▶ _WHAT YOU SHOULD DO_:
All lines from the one containing "title: Skip list" through the end of the data below must be reproduced exactly, and no others.

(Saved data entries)
== Segment start ==

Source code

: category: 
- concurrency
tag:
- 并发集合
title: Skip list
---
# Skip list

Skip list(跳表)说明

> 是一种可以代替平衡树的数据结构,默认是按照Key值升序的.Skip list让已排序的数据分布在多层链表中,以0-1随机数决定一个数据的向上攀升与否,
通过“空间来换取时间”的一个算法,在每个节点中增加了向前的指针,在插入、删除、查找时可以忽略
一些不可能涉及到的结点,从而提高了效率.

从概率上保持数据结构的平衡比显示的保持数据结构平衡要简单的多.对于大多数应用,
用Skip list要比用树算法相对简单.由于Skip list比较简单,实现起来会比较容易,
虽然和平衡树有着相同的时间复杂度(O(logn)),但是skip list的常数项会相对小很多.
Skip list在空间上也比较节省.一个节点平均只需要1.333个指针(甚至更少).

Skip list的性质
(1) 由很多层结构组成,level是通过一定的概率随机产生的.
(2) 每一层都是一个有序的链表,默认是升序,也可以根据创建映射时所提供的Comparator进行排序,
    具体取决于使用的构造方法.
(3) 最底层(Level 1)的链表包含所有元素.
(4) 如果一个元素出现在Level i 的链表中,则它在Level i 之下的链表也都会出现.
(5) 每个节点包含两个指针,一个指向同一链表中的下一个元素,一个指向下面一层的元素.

== Segment end ==

▶ _SOLUTION TO THIS PROBLEM_:
title: Skip list
---
# Skip list

Skip list(跳表)说明

> 是一种可以代替平衡树的数据结构,默认是按照Key值升序的.Skip list让已排序的数据分布在多层链表中,以0-1随机数决定一个数据的向上攀升与否,
通过“空间来换取时间”的一个算法,在每个节点中增加了向前的指针,在插入、删除、查找时可以忽略
一些不可能涉及到的结点,从而提高了效率.

从概率上保持数据结构的平衡比显示的保持数据结构平衡要简单的多.对于大多数应用,
用Skip list要比用树算法相对简单.由于Skip list比较简单,实现起来会比较容易,
虽然和平衡树有着相同的时间复杂度(O(logn)),但是skip list的常数项会相对小很多.
Skip list在空间上也比较节省.一个节点平均只需要1.333个指针(甚至更少).

Skip list的性质
(1) 由很多层结构组成,level是通过一定的概率随机产生的.
(2) 每一层都是一个有序的链表,默认是升序,也可以根据创建映射时所提供的Comparator进行排序,
    具体取决于使用的构造方法.
(3) 最底层(Level 1)的链表包含所有元素.
(4) 如果一个元素出现在Level i 的链表中,则它在Level i 之下的链表也都会出现.
(5) 每个节点包含两个指针,一个指向同一链表中的下一个元素,一个指向下面一层的元素.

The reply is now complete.